WHAT YOU WILL DO —
Could you show all lines in the entries below that contain the string "decoder"?

SUPPLIED MATERIAL —
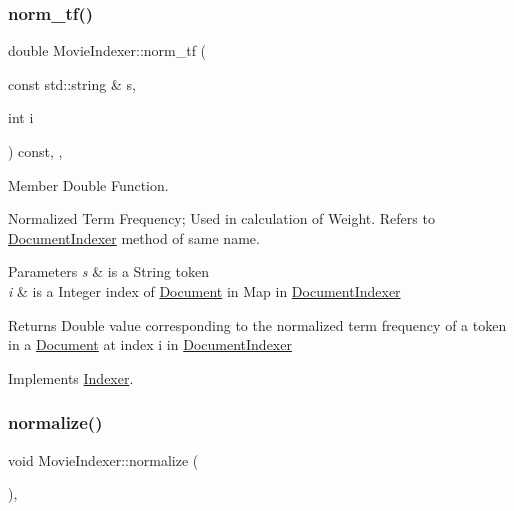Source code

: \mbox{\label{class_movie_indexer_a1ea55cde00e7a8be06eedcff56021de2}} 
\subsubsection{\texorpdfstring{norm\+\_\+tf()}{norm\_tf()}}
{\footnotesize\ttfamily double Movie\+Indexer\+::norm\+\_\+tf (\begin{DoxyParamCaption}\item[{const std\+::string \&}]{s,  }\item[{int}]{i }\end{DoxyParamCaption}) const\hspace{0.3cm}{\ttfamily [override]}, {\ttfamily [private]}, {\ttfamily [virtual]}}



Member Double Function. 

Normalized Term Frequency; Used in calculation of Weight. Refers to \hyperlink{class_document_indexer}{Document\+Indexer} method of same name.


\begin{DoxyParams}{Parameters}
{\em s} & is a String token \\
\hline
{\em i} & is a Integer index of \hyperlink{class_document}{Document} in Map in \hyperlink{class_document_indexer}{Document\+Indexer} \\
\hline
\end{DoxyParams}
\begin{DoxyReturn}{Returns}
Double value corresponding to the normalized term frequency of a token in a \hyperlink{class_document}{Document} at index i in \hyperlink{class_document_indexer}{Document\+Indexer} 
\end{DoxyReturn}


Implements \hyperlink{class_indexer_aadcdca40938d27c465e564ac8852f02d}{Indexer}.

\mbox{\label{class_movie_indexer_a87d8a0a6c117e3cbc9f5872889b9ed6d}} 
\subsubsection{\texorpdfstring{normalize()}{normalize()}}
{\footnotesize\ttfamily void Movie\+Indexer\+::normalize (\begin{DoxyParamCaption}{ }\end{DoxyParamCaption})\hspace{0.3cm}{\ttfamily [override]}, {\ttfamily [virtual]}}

==

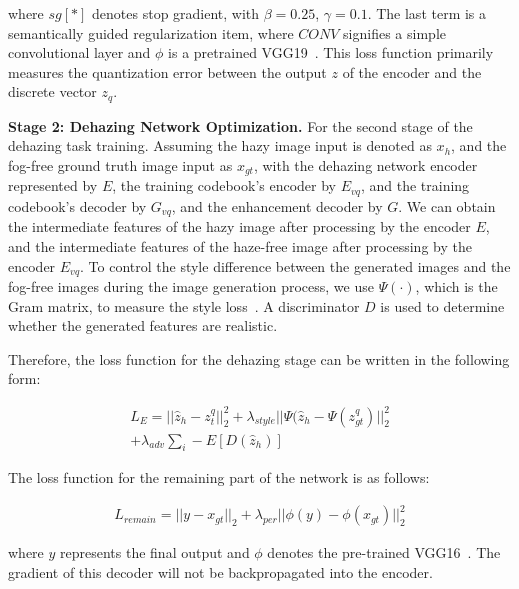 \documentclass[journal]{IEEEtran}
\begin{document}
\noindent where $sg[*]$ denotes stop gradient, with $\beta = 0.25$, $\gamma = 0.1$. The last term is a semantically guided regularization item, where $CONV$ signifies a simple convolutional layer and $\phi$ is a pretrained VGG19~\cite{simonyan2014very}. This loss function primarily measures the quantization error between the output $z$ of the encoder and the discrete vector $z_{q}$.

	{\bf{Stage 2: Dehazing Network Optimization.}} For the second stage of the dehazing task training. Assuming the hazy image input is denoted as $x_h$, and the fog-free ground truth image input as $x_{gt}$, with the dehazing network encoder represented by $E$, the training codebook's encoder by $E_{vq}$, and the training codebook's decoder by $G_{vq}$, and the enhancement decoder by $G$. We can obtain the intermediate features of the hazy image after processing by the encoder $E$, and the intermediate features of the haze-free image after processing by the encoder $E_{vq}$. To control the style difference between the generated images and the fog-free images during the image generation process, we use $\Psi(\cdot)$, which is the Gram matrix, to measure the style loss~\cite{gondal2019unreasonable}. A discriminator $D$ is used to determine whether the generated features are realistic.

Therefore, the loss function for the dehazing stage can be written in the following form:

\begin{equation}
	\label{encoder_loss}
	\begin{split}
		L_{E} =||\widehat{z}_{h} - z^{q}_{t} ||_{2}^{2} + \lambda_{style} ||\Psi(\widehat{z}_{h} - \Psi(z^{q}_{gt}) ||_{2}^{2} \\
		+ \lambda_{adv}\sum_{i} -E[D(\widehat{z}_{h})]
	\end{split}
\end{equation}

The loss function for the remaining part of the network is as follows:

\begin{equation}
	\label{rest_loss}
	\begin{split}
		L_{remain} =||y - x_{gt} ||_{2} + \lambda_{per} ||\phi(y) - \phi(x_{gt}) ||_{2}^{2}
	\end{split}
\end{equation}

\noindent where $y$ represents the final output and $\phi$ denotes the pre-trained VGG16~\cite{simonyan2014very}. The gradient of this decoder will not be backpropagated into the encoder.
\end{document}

OUTPUT BELOW —
	{\bf{Stage 2: Dehazing Network Optimization.}} For the second stage of the dehazing task training. Assuming the hazy image input is denoted as $x_h$, and the fog-free ground truth image input as $x_{gt}$, with the dehazing network encoder represented by $E$, the training codebook's encoder by $E_{vq}$, and the training codebook's decoder by $G_{vq}$, and the enhancement decoder by $G$. We can obtain the intermediate features of the hazy image after processing by the encoder $E$, and the intermediate features of the haze-free image after processing by the encoder $E_{vq}$. To control the style difference between the generated images and the fog-free images during the image generation process, we use $\Psi(\cdot)$, which is the Gram matrix, to measure the style loss~\cite{gondal2019unreasonable}. A discriminator $D$ is used to determine whether the generated features are realistic.
\noindent where $y$ represents the final output and $\phi$ denotes the pre-trained VGG16~\cite{simonyan2014very}. The gradient of this decoder will not be backpropagated into the encoder.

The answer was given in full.